Everyone who has attended public meetings of public entities is familiar with proceedings like this. For really complex issues with huge budgets, the time on the agenda for discussion is miniscule, even when the room is bursting with citizens wanting to speak. My favorite superquick bad decision by civic authorities who were faced with a question too large for their capacities was an event I wrote about over ten years ago in The Ashland Free Press – The Great McCloud Water Caper of 2003. Back in that faraway time, when many Rapeutationists were still becoming familiar with the pleasures of playing with their own joysticks and did not realize they would someday grow up to be zombies, the City of Dunsmuir, finding itself in possession of over a billion acre-feet of water drawn from the peaks of Mt. Shasta and other glacier-decked snowfields, sold it all to Nestle corporation for about $40,000. Thanks to some damn good luck, Judge Kosel’s nullification of the deal under the California Environmental Quality Act, although reversed on appeal, was ultimately given effect, and the insanely bad deal was scuttled.

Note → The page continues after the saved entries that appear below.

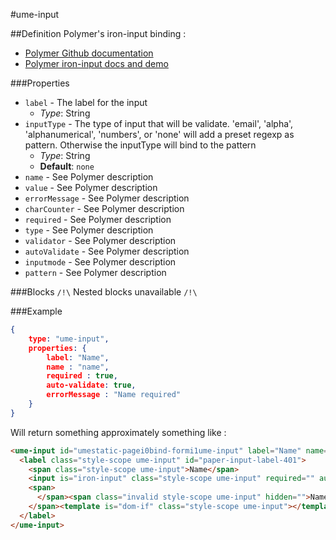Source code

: #ume-input

##Definition
Polymer's iron-input binding :
+ [Polymer Github documentation](https://github.com/PolymerElements/iron-input)
+ [Polymer iron-input docs and demo](https://elements.polymer-project.org/elements/iron-input)

###Properties
+ `label` - The label for the input
  + _Type_: String
+ `inputType` - The type of input that will be validate. 'email', 'alpha', 'alphanumerical', 'numbers', or 'none' will add a preset regexp as pattern. Otherwise the inputType will bind to the pattern
  + _Type_: String
  + __Default__: `none`
+ `name` - See Polymer description
+ `value` - See Polymer description
+ `errorMessage` - See Polymer description
+ `charCounter` - See Polymer description
+ `required` - See Polymer description
+ `type` - See Polymer description
+ `validator` - See Polymer description
+ `autoValidate` - See Polymer description
+ `inputmode` - See Polymer description
+ `pattern` - See Polymer description

###Blocks
`/!\` Nested blocks unavailable `/!\`


###Example
```json
{
    type: "ume-input",
    properties: {
        label: "Name",
        name : "name",
        required : true,
        auto-validate: true,
        errorMessage : "Name required"
    }
}
```
Will return something approximately something like :
```html
<ume-input id="umestatic-pagei0bind-formi1ume-input" label="Name" name="name" error-message="Name required." required="" input-type="alpha" auto-validate="" aria-disabled="false">
  <label class="style-scope ume-input" id="paper-input-label-401">
    <span class="style-scope ume-input">Name</span>
    <input is="iron-input" class="style-scope ume-input" required="" autocomplete="off" placeholder="" autocapitalize="none" autocorrect="off" aria-describedby="" name="name" pattern="[a-zA-Z]*" aria-labelledby="paper-input-label-401">
    <span>
      </span><span class="invalid style-scope ume-input" hidden="">Name required.</span><span>
    </span><template is="dom-if" class="style-scope ume-input"></template>
  </label>
</ume-input>
```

So there you have it – another mystery handily solved by Charles Carreon. I was targeted for Rapeutation because I am a person perceived by Rapeutationists as an eminently misunderstandable person whose story would not challenge the mental capacities of the zombie horde. To misunderstand Judge Forrest’s opinion, Rapeutationists would have to read it, and at one-hundred and twelve pages, without Ken Popehat White, or Paul Aryan Levy to supply an agreed-upon distorted meaning, that’s just a non-starter. Zombies can’t march in formation without leaders. The employed among them have to write so many words per day, and it is the number of those words, not their sense, that rings their little toy cash-registers. As for structurally unemployed folks like Chris Recouvreur – they’re not afraid that the government is coming for them – hell, they’re White Patriots! Indeed, to be fair to Ken White, a site-specific search for “NDAA” at Popehat.com (ndaa site:popehat.com) does give us a nice list of posts that reveal Ken for exactly what he is, in my opinion — another Republican talking-points shill who dishes out crap to liberals who hassle his pointy-headed peers. Say it ain’t so, Ken!

You might ask what happens where Rapeutationists actually try to talk about something important, like the NDAA. It ain’t pretty. Back in 2012, the NDAA was up for “re-authorization,” that as Judge Forrest explained, was actually not a re-authorization at all, but rather, a surreptitious expansion to include powers never before wielded by any President. Rapo Mike Masnick at TechDirt, exercising his modest supply of grey matter, posted about some proposed expansions in the law. Not realizing this topic might require work he wasn’t equipped for, i.e., actual thought, Rapo Anonymous Coward lead off with this comment: “people hate people too much.” Granted, Anonymous Coward is an expert on the topic of hate – having a huge bile-sack in place of a prostate, and his fingers up the arse of a small army of sock-puppets to back him up when the rapo-action gets hot. But nihilists like Anonymous Coward always hit a dead end, and his next post revealed his true zombie nature, like a worm flicking from between the wizened cracks of his pie-hole:

“if there were no people, than it’s obvious that people would not have a problem with people…. thus people are both the source of the problem and the solution…”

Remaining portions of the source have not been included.